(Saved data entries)

▽

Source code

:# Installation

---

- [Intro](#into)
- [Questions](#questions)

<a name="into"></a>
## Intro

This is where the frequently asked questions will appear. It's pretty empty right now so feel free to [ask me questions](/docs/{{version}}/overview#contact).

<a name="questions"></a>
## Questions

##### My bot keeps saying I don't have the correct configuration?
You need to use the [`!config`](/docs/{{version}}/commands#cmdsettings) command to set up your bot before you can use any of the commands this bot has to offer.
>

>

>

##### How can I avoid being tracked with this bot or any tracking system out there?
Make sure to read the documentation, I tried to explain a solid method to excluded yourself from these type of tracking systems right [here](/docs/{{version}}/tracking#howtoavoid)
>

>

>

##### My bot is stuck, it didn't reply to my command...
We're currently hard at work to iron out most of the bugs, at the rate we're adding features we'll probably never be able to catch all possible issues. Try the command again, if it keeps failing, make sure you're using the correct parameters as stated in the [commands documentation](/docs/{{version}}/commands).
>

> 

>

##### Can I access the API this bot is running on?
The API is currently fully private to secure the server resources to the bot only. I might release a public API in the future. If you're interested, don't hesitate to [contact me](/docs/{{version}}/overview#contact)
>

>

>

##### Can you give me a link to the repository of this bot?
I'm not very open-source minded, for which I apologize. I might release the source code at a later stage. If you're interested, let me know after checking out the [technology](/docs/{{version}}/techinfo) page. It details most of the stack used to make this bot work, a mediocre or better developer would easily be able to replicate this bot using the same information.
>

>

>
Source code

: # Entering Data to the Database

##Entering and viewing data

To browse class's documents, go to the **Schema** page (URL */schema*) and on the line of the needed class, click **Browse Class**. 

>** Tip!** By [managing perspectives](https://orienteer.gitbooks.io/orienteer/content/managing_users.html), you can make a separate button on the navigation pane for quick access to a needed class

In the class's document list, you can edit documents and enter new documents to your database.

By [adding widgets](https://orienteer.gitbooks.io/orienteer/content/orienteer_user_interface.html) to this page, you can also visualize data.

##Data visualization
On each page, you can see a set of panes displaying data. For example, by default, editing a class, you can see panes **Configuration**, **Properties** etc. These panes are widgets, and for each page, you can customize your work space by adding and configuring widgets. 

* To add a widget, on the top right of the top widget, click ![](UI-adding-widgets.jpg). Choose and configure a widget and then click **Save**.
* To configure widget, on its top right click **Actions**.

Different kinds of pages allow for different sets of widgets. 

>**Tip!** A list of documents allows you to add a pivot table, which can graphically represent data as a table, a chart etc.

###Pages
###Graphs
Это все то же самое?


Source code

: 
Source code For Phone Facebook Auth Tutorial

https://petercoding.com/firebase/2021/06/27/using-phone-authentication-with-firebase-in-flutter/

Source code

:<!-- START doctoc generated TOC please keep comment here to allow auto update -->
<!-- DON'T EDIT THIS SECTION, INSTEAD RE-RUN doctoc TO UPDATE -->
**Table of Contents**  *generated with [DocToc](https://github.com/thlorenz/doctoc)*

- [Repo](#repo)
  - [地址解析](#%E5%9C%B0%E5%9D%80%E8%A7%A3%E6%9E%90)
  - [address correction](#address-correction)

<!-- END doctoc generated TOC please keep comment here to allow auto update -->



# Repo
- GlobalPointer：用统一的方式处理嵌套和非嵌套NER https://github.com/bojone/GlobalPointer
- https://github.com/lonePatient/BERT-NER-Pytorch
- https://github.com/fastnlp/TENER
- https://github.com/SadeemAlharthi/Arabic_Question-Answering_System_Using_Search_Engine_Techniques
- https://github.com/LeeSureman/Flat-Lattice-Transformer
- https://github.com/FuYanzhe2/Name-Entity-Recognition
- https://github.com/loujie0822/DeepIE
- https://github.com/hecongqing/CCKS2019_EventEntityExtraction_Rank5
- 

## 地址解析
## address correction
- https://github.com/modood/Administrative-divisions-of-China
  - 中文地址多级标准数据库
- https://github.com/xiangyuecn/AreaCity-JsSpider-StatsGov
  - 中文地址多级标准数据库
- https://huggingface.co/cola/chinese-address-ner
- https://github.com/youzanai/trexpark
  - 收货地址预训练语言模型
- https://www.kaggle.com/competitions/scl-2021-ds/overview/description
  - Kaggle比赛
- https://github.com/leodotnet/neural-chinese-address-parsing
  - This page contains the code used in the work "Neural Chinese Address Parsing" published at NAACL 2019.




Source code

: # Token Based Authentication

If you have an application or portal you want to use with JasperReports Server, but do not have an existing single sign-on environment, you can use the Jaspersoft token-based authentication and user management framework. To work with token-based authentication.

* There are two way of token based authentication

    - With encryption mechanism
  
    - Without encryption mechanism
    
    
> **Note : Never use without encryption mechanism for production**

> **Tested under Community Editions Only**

△

● Your goal: Whenever a line in the records above contains the string "comment", copy that line.

● Task result:
:<!-- START doctoc generated TOC please keep comment here to allow auto update -->
<!-- END doctoc generated TOC please keep comment here to allow auto update -->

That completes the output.